Une hypothèse générale sous-tend cette démarche et ces interrogations. Nous souhaitons questionner l’affirmation selon laquelle la qualification managériale de la réforme des cadres de l’action publique procèderait d’une mise en conformité propre à légitimer son adoption en même temps que ceux qui la portent. Deux hypothèses secondaires orientent la restitution de nos données empiriques dans la démonstration de cette hypothèse générale. Pour le dire brièvement, la première envisage l’impératif managérial comme une ressource et la seconde comme une contrainte.

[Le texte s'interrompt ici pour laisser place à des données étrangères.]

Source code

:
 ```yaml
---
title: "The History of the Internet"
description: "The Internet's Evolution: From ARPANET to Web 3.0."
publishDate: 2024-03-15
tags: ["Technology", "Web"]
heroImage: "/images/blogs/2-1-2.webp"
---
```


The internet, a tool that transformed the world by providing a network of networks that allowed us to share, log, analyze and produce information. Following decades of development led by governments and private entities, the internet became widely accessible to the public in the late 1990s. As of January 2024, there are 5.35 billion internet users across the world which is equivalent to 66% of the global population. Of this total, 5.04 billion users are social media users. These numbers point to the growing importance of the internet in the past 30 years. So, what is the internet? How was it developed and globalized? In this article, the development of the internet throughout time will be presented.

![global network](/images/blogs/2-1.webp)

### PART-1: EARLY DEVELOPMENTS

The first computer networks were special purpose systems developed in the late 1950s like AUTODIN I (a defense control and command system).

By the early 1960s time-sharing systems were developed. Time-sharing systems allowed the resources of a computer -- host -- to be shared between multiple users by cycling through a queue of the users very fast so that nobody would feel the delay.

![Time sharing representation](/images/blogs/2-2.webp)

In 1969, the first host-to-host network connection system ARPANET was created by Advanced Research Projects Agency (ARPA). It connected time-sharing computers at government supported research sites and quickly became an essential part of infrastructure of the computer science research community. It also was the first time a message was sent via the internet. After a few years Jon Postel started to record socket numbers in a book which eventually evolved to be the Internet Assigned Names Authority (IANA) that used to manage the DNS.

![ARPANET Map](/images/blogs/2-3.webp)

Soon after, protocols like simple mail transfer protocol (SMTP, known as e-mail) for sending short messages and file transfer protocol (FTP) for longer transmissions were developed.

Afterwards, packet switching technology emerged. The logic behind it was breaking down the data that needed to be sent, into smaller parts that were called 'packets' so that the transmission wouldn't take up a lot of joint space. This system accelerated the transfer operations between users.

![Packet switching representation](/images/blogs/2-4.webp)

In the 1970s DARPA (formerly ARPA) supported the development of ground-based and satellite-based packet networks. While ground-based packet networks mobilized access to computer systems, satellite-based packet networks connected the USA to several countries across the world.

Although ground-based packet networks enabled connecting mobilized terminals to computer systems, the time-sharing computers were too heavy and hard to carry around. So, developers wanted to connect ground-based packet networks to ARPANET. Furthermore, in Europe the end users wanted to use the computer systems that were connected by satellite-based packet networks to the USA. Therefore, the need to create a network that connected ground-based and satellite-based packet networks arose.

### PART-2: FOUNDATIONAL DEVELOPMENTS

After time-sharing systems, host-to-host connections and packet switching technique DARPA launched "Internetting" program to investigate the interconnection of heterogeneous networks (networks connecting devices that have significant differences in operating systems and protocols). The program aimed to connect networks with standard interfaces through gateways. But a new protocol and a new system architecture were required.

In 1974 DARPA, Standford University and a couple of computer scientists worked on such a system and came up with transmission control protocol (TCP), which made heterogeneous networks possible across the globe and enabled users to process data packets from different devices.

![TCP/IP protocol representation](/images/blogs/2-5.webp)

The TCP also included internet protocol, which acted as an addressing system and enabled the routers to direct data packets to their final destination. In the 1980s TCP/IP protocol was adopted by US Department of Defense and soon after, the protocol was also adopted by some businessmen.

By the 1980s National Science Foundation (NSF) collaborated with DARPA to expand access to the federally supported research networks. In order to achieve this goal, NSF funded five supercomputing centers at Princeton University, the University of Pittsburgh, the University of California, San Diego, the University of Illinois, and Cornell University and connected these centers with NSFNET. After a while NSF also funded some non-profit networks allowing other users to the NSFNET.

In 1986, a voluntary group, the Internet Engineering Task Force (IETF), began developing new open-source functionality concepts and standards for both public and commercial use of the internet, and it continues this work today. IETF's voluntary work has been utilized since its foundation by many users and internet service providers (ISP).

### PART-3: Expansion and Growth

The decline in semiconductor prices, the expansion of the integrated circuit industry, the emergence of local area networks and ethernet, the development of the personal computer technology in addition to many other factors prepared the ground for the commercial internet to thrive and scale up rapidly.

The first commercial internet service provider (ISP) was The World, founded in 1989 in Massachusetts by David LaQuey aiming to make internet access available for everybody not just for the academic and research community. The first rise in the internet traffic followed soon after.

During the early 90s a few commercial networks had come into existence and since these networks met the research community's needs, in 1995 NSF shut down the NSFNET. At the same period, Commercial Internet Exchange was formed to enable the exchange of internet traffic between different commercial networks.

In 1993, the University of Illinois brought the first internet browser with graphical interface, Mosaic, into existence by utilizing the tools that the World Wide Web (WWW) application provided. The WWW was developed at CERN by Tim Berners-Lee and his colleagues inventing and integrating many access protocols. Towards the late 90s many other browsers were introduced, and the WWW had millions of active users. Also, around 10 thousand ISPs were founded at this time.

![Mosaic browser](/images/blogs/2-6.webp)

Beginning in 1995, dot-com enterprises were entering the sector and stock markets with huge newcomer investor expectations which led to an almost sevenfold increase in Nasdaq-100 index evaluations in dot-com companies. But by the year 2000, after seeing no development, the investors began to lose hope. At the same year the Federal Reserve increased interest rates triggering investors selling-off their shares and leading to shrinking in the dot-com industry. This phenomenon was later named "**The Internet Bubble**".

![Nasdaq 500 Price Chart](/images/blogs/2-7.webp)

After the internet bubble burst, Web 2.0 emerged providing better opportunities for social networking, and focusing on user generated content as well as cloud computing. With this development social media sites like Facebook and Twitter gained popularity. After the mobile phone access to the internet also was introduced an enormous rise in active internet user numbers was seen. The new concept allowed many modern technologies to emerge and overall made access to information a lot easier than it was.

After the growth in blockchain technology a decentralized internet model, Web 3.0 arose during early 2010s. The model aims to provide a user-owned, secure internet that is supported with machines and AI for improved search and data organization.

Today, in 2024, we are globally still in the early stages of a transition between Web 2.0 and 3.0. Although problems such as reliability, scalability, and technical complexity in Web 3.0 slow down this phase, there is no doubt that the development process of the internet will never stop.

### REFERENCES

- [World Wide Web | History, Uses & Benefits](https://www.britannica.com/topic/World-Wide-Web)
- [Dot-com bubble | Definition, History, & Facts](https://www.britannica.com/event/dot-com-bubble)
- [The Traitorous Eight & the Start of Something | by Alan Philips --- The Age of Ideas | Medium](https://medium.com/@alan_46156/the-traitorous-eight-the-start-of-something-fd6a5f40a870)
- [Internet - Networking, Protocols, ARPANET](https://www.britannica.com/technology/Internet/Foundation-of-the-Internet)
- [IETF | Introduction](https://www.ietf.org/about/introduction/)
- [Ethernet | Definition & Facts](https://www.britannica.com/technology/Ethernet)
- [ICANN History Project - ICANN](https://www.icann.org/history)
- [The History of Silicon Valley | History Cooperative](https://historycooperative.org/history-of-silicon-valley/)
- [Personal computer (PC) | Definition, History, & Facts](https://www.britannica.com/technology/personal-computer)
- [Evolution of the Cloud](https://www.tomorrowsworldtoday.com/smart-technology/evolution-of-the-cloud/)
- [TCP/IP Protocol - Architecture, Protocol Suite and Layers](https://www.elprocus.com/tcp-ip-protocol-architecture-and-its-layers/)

En premier lieu, la traduction managériale de la réforme constituerait un mode de légitimation de la réforme et des acteurs qui l’entreprennent. Derrière le recours au lexique managérial, on trouverait dès lors des enjeux plus locaux, propres au corps des Ponts et Chaussées et au ministère de l’Équipement. Nous envisageons, dans cette perspective, la conception et la réalisation de la réforme comme étant le fruit de la conjonction, voire de la confrontation, entre des logiques politico-administratives et des stratégies corporatistes. Les premières relèvent notamment de contraintes ministérielles de gestion des « ressources humaines ». Elles font du corps des Ponts un rempart et un enjeu politique pour le ministère de l’Équipement, dont les responsables penseraient les statuts du corps et sa formation comme un « levier de contrôle » et un instrument de fidélisation. Les secondes renvoient à des impératifs de pérennisation et d’extension des assises du pouvoir d’un grand corps et aux contraintes de légitimation qui sont liées à ces stratégies de positionnement dans et hors de l’État. Nous souhaitons ainsi nous demander si, moins que le fruit d’une idéologie néolibérale et d’un changement de référentiel qui serait acté par et dans la réforme des cadres de l’action publique étudiée, le contenu des nouveaux statuts, les débats sur l’identité managériale de ces hauts fonctionnaires, et les évolutions de la formation, ne résulteraient pas davantage de la rencontre et des tentatives d’ajustement entre ces deux types de logiques à l’œuvre au sein du corps.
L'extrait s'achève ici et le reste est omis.